All exhibits still carry their distinguishing insignia, formation signs and names on the machines. These insignias speak of a special relationship that developed between man and machine while fighting together. Some of the exhibits are permanently battle scarred.

At the far end of the museum is a memory hall, which houses memorabilia of all regiments of the Armoured Corps.
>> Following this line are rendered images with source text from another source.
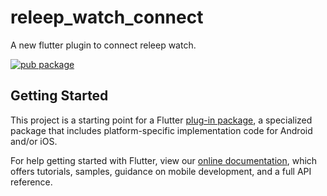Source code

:# releep_watch_connect

A new flutter plugin to connect releep watch.

[![pub package](https://img.shields.io/badge/pub-v0.0.2-blue)](https://pub.dev/packages/releep_watch_connect)

## Getting Started

This project is a starting point for a Flutter
[plug-in package](https://flutter.dev/developing-packages/),
a specialized package that includes platform-specific implementation code for
Android and/or iOS.

For help getting started with Flutter, view our
[online documentation](https://flutter.dev/docs), which offers tutorials,
samples, guidance on mobile development, and a full API reference.

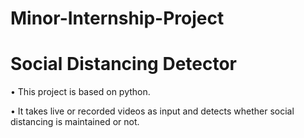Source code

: # Minor-Internship-Project
# Social Distancing Detector
  • This project is based on python.
  
  • It takes live or recorded videos as input and detects whether social distancing is maintained or not.
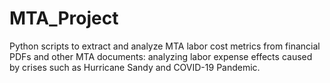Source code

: # MTA_Project
Python scripts to extract and analyze MTA labor cost metrics from financial PDFs and other MTA documents: analyzing labor expense effects caused by crises such as Hurricane Sandy and COVID-19 Pandemic.
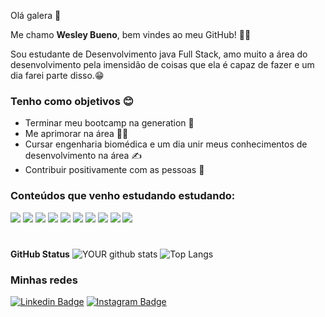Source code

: Olá galera 👋

Me chamo **Wesley Bueno**, bem vindes ao meu GitHub! 🙋‍♂️

Sou estudante de Desenvolvimento java Full Stack, amo muito a área do desenvolvimento pela imensidão de coisas que ela é capaz de fazer e um dia farei parte disso.😁

### **Tenho como objetivos** 😊
- Terminar meu bootcamp na generation 💙
- Me aprimorar na área 👨‍💻
- Cursar engenharia biomédica e um dia unir meus conhecimentos de desenvolvimento na área ✍
 - Contribuir positivamente com as pessoas 🤩

### **Conteúdos que venho estudando estudando:** 
<p align="left">

<img src="https://img.shields.io/badge/HTML5-E34F26?style=for-the-badge&logo=html5&logoColor=white" />
<img src="https://img.shields.io/badge/CSS3-1572B6?style=for-the-badge&logo=css3&logoColor=white" />
<img src="https://img.shields.io/badge/TypeScript-007ACC?style=for-the-badge&logo=typescript&logoColor=white" />
<img src="https://img.shields.io/badge/Java-ED8B00?style=for-the-badge&logo=java&logoColor=white" />
<img src="https://img.shields.io/badge/Angular-DD0031?style=for-the-badge&logo=angular&logoColor=white" />
<img src="https://img.shields.io/badge/Bootstrap-563D7C?style=for-the-badge&logo=bootstrap&logoColor=white" />
<img src="https://img.shields.io/badge/jQuery-0769AD?style=for-the-badge&logo=jquery&logoColor=white" />
<img src="https://img.shields.io/badge/Spring-6DB33F?style=for-the-badge&logo=spring&logoColor=white" />
<img src="https://img.shields.io/badge/MySQL-00000F?style=for-the-badge&logo=mysql&logoColor=white" />
<img src="https://img.shields.io/badge/JavaScript-F7DF1E?style=for-the-badge&logo=javascript&logoColor=black" />

#
**GitHub Status**
![YOUR github stats](https://github-readme-stats.vercel.app/api?username=WesleyBueno&show_icons=true&theme=vue)
![Top Langs](https://github-readme-stats.vercel.app/api/top-langs/?username=WesleyBueno&show_icons=true&theme=vue)



### **Minhas redes**

[![Linkedin Badge](https://img.shields.io/badge/-Wesley%20Bueno-2931cc?style=flat-square&logo=Linkedin&logoColor=white&link=https://www.linkedin.com/in/wesley-bueno/)](https://www.linkedin.com/in/wesley-bueno/) 
[![Instagram Badge](https://img.shields.io/badge/-Instagram-2931cc?style=flat-square&logo=Instagram&logoColor=white&link=https://www.instagram.com/wesleeyy.bueno/?hl=pt-br)](https://www.instagram.com/wesleeyy.bueno/?hl=pt-br)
The oldest is from the 16th Light Cavalry, which was raised in 1776.

There is another hall, which has photographs and inscriptions of gallantry award winners, who distinguished themselves in battle and the descriptions of various battles by the formations and units of the Armoured Corps.

The exhibits at the Cavalry Tank Museum show how the evolution of the Armoured Fighting Vehicle occurred and how it has come a long way from the awkward, defect-prone, smoke-spitting behemoth and has evolved into a sophisticated computer-driven war machine, which finds no resemblance to the machines of the yesteryear.

The museum is also a testimony to the fighting spirit of tank men, bound together in a unique camaraderie with their machines. It also provides these machines a final resting place, where they stand as resplendent testimonials to the glorious legacy of the Indian Armoured Corps.